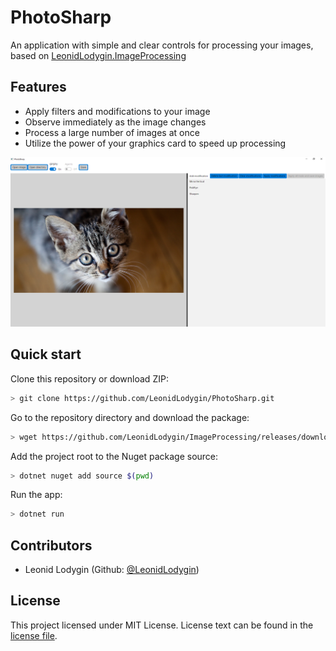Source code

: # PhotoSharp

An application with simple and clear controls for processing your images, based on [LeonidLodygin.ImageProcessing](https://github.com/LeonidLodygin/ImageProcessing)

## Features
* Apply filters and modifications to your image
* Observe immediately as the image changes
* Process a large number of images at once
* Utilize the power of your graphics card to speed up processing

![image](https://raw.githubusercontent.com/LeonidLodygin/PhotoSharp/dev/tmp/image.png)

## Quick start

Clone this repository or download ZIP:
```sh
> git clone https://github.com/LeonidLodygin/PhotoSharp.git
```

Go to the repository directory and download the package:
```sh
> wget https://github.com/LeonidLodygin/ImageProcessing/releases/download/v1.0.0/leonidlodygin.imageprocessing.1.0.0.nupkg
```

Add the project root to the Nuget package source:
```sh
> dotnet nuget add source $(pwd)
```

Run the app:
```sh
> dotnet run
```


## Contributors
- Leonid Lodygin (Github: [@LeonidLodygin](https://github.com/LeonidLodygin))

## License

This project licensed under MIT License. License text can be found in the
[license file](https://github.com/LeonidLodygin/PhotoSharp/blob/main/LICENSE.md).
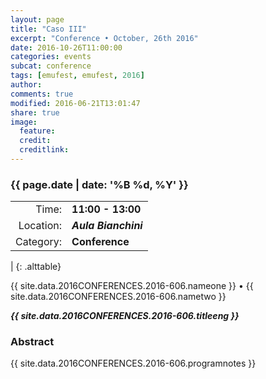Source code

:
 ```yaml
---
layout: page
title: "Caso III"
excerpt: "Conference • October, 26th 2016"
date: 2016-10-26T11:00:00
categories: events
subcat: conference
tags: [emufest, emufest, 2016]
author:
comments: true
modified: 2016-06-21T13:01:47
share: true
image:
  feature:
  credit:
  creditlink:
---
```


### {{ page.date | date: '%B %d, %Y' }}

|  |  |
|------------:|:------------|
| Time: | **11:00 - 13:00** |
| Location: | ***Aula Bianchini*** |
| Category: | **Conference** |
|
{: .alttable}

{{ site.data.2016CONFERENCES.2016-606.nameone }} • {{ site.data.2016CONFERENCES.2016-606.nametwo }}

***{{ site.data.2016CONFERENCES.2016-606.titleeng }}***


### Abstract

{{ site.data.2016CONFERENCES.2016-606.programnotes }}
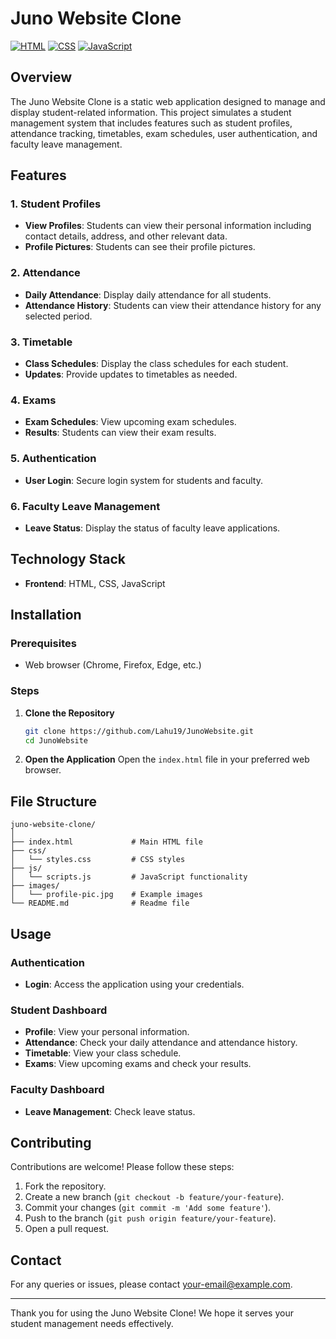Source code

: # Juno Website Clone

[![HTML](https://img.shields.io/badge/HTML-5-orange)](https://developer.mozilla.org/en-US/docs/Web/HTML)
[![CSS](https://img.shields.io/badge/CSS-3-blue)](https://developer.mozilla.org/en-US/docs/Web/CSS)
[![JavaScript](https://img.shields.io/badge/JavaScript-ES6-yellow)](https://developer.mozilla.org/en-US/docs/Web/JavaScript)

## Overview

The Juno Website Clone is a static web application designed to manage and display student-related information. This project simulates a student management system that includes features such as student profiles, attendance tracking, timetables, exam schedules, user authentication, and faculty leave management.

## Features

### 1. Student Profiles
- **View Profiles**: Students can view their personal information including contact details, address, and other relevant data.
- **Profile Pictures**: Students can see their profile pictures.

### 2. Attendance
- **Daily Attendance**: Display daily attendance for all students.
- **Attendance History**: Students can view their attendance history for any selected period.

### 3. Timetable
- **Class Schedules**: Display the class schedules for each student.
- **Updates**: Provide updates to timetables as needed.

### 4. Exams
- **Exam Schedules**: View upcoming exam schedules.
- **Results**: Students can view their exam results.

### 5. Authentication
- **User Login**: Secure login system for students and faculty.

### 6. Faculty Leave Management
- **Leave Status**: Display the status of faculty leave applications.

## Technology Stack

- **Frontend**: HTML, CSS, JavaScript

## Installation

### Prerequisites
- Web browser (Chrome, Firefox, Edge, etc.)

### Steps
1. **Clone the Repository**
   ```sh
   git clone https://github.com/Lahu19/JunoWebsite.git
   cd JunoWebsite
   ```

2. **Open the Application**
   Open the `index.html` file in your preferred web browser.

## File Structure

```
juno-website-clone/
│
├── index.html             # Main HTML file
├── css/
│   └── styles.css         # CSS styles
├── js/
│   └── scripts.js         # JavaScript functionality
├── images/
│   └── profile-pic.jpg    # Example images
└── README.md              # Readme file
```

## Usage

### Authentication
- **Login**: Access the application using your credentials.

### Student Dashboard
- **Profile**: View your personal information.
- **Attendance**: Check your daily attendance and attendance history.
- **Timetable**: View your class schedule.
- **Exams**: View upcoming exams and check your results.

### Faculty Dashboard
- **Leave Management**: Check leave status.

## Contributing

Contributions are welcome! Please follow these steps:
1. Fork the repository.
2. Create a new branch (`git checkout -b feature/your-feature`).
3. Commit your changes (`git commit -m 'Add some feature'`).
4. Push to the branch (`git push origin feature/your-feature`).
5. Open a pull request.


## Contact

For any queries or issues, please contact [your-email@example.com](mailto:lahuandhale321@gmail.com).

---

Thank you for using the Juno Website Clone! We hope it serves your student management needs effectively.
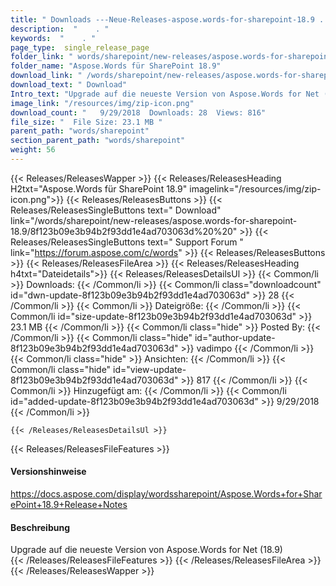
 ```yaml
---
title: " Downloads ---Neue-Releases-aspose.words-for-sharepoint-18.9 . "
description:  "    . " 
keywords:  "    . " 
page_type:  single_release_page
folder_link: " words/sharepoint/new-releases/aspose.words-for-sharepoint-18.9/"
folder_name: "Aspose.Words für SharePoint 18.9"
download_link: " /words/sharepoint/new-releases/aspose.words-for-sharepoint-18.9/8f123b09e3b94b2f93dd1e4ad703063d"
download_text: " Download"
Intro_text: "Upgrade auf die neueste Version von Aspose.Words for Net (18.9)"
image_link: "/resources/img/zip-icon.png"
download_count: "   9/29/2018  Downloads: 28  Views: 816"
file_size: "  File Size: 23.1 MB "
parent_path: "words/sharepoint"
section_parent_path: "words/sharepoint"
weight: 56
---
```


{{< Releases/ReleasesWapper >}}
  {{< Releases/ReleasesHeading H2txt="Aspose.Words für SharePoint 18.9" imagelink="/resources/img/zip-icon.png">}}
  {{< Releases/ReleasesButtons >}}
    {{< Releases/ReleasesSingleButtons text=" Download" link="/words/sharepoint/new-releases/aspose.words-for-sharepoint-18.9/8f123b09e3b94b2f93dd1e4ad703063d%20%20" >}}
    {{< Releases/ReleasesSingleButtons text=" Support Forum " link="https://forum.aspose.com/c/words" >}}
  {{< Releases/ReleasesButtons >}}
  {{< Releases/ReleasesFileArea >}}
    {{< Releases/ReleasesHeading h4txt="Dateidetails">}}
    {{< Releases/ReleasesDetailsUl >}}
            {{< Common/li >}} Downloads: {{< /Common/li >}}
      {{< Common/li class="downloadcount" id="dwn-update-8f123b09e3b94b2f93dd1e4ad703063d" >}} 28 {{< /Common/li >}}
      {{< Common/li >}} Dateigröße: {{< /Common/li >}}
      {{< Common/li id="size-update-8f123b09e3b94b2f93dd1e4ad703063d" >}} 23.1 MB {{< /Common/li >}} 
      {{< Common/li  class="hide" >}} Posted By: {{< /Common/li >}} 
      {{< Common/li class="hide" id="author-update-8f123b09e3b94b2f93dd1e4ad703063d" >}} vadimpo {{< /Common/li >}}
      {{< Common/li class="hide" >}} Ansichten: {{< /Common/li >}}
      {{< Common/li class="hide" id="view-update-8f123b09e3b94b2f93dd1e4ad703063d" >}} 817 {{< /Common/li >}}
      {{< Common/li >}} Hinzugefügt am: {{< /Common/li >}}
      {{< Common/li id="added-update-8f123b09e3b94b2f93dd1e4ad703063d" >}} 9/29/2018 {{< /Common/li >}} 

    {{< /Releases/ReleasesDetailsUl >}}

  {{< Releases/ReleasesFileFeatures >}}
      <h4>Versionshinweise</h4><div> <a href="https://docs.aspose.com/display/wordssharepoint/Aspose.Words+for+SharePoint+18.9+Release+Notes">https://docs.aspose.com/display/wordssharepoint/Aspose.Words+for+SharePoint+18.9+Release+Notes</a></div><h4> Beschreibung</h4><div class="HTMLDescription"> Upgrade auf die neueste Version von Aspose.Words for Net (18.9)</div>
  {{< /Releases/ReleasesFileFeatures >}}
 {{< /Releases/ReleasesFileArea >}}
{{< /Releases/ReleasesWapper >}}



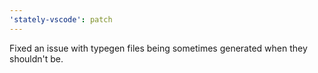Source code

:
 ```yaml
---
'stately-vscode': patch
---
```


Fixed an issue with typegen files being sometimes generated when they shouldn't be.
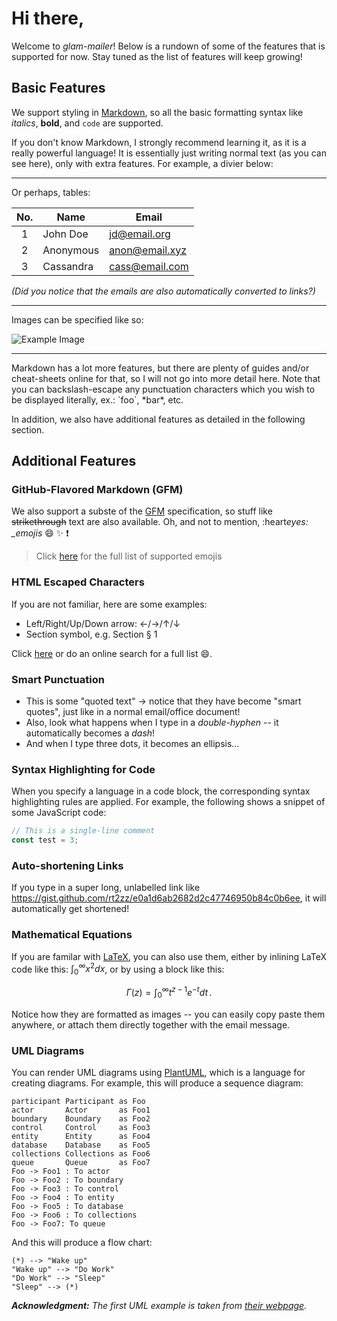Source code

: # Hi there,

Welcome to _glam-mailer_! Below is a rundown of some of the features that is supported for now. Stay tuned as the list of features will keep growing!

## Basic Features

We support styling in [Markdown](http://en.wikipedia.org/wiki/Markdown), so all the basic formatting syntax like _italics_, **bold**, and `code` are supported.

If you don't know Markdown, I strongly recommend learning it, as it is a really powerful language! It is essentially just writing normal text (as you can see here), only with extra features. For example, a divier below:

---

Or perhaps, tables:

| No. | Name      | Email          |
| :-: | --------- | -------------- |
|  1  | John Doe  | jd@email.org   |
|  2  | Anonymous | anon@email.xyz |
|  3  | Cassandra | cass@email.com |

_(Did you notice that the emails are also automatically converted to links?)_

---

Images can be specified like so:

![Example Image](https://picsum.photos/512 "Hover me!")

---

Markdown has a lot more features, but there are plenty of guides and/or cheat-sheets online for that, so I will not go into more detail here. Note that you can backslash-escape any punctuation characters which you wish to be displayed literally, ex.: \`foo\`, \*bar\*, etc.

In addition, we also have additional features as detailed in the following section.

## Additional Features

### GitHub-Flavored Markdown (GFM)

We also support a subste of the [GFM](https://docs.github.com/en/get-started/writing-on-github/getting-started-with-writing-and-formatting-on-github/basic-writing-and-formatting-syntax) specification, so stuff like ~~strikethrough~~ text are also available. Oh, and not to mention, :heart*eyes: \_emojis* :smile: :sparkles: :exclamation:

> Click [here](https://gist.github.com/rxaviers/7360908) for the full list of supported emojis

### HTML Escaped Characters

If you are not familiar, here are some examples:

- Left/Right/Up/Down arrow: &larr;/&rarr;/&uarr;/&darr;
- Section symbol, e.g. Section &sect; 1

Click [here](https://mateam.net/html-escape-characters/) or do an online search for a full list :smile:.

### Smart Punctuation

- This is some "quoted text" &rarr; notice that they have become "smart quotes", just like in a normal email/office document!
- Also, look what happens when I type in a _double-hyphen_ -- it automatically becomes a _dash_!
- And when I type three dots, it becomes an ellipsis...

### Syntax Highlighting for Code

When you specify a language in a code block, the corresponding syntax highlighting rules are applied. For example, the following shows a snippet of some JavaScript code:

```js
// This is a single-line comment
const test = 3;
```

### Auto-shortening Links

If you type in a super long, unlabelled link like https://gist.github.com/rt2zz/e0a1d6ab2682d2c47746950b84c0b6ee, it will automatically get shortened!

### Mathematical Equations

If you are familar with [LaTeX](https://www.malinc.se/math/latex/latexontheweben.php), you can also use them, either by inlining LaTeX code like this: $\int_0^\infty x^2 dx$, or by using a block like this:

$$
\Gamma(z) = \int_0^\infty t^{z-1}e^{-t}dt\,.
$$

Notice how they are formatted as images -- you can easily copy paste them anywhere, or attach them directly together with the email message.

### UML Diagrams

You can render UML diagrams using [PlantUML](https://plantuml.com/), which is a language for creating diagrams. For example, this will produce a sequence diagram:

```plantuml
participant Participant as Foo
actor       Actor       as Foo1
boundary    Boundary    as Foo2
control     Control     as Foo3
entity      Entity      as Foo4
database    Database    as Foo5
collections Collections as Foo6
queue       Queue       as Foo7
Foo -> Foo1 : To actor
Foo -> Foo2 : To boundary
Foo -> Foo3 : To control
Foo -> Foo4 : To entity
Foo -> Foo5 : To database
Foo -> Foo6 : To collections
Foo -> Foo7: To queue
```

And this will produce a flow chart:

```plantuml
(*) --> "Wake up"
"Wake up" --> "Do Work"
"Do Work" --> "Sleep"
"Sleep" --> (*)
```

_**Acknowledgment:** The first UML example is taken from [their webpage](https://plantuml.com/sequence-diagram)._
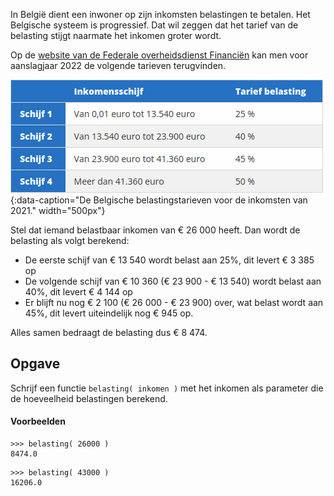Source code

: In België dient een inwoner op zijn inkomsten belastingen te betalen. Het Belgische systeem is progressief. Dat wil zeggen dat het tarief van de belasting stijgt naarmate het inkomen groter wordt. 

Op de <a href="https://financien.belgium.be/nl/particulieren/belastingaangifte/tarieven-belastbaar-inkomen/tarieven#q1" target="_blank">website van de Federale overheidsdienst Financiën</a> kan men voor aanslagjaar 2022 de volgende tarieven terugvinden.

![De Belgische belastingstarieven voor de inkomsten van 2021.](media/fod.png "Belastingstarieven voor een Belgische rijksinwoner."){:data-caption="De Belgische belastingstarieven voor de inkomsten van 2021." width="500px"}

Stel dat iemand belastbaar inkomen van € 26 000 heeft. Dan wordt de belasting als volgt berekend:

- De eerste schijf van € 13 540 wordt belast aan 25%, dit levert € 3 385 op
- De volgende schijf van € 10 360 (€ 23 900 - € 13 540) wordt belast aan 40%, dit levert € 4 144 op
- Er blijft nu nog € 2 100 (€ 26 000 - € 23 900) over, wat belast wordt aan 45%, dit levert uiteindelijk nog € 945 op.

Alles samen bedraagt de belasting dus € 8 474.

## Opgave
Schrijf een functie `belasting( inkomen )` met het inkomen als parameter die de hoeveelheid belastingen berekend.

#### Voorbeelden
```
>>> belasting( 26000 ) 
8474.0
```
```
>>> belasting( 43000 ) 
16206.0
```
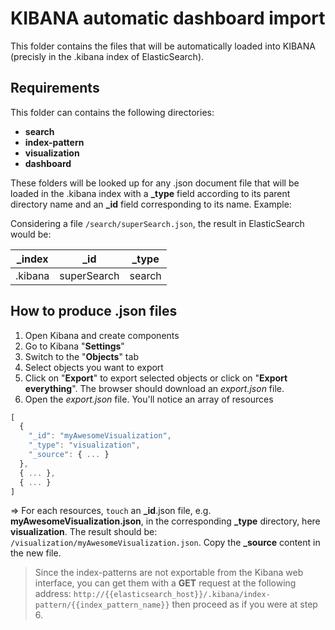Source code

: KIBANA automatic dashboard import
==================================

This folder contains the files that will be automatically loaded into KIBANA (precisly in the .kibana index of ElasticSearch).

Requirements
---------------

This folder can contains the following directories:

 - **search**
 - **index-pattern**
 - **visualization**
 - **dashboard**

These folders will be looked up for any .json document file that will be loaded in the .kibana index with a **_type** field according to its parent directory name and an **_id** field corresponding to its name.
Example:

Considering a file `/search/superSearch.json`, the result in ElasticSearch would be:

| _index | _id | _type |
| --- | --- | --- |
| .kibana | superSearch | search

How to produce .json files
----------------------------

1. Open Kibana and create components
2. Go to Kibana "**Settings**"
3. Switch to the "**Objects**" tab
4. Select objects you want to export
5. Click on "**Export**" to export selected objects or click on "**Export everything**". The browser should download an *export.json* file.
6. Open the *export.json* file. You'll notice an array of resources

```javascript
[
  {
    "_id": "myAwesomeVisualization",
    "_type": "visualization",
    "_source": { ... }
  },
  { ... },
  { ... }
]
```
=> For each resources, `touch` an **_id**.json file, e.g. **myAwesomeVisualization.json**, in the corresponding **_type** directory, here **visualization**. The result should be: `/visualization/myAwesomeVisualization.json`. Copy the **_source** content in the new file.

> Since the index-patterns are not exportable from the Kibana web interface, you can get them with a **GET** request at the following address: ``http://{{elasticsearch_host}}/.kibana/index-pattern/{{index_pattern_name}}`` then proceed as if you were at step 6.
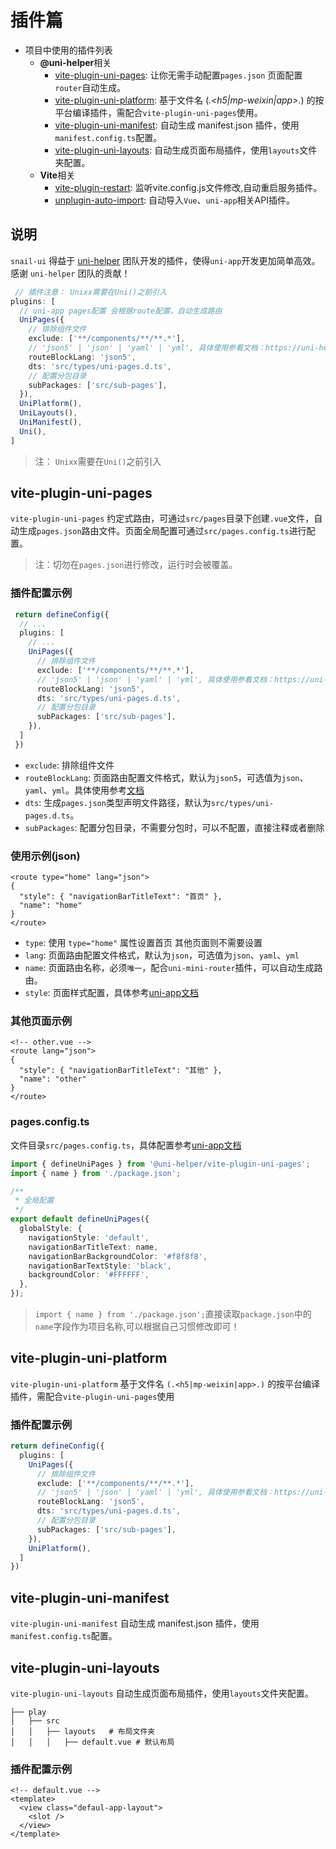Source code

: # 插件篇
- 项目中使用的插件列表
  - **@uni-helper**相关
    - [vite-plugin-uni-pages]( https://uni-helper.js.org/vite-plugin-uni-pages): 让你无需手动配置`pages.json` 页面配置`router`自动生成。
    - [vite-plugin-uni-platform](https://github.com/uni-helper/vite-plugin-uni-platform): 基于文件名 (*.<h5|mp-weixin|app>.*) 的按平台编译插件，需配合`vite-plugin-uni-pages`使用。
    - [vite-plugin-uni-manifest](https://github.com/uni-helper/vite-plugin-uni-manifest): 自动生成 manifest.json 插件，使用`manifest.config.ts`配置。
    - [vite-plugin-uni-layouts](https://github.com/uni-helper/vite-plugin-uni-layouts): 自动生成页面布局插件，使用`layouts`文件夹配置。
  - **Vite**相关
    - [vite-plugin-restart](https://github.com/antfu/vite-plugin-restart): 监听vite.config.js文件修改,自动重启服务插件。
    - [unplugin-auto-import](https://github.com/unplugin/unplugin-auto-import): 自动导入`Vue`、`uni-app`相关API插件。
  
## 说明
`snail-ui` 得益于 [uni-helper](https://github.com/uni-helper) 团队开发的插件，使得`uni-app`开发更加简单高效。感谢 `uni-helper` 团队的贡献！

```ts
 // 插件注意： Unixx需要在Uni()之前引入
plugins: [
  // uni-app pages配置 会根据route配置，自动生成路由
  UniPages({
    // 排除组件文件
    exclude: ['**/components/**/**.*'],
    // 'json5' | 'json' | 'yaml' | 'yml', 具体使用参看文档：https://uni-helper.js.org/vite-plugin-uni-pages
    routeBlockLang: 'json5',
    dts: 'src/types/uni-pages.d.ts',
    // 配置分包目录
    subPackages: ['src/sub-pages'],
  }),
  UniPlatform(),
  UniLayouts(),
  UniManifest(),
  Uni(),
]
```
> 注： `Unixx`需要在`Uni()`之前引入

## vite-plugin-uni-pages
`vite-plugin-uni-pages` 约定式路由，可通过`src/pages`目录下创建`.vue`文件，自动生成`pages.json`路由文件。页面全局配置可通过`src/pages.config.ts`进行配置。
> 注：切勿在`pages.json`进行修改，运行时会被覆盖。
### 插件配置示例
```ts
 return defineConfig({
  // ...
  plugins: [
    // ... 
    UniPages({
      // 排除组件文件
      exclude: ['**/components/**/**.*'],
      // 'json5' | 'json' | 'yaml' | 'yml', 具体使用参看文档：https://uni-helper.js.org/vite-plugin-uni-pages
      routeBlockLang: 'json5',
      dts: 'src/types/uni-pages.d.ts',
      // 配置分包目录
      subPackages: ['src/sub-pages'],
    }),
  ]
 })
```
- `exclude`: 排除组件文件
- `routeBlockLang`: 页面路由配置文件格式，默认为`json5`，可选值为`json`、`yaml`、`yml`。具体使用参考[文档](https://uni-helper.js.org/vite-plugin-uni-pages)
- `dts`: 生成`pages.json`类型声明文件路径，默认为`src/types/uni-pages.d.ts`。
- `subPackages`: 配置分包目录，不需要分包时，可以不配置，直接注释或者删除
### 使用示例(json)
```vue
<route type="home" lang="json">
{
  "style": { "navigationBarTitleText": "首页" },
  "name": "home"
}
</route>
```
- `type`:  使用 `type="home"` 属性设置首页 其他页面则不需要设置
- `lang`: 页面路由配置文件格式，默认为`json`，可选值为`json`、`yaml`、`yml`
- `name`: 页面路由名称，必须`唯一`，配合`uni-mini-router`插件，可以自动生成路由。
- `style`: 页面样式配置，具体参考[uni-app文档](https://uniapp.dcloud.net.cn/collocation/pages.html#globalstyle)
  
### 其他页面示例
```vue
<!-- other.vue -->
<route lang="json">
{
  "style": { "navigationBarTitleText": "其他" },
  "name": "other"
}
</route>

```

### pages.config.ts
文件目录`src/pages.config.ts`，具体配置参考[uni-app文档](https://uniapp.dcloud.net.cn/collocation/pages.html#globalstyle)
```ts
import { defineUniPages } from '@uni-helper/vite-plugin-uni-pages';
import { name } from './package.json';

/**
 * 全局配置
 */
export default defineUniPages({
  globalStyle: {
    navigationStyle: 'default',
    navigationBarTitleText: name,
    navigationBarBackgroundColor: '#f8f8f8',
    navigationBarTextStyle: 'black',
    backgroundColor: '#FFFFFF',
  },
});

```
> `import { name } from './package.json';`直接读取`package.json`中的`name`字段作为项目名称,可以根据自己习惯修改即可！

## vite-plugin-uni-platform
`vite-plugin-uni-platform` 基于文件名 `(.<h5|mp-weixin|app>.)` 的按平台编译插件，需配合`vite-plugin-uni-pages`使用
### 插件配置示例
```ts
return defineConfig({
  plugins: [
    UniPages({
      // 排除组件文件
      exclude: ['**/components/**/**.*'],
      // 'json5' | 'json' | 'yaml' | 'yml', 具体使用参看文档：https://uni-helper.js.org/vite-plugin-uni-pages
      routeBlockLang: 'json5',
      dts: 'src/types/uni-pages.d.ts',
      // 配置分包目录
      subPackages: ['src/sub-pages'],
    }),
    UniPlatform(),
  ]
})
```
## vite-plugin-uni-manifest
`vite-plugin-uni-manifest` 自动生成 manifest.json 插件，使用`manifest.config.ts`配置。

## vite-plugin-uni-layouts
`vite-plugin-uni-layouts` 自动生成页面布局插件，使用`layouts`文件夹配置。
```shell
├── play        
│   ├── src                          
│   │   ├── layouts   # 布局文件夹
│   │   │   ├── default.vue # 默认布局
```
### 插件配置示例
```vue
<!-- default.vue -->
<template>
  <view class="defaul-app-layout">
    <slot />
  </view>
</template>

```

□ □ □ □ □

Return only the lines of the records in which the string "corresponding" appears.

▶ [SOLVED PROBLEM]:
When you specify a language in a code block, the corresponding syntax highlighting rules are applied. For example, the following shows a snippet of some JavaScript code:
These folders will be looked up for any .json document file that will be loaded in the .kibana index with a **_type** field according to its parent directory name and an **_id** field corresponding to its name.
=> For each resources, `touch` an **_id**.json file, e.g. **myAwesomeVisualization.json**, in the corresponding **_type** directory, here **visualization**. The result should be: `/visualization/myAwesomeVisualization.json`. Copy the **_source** content in the new file.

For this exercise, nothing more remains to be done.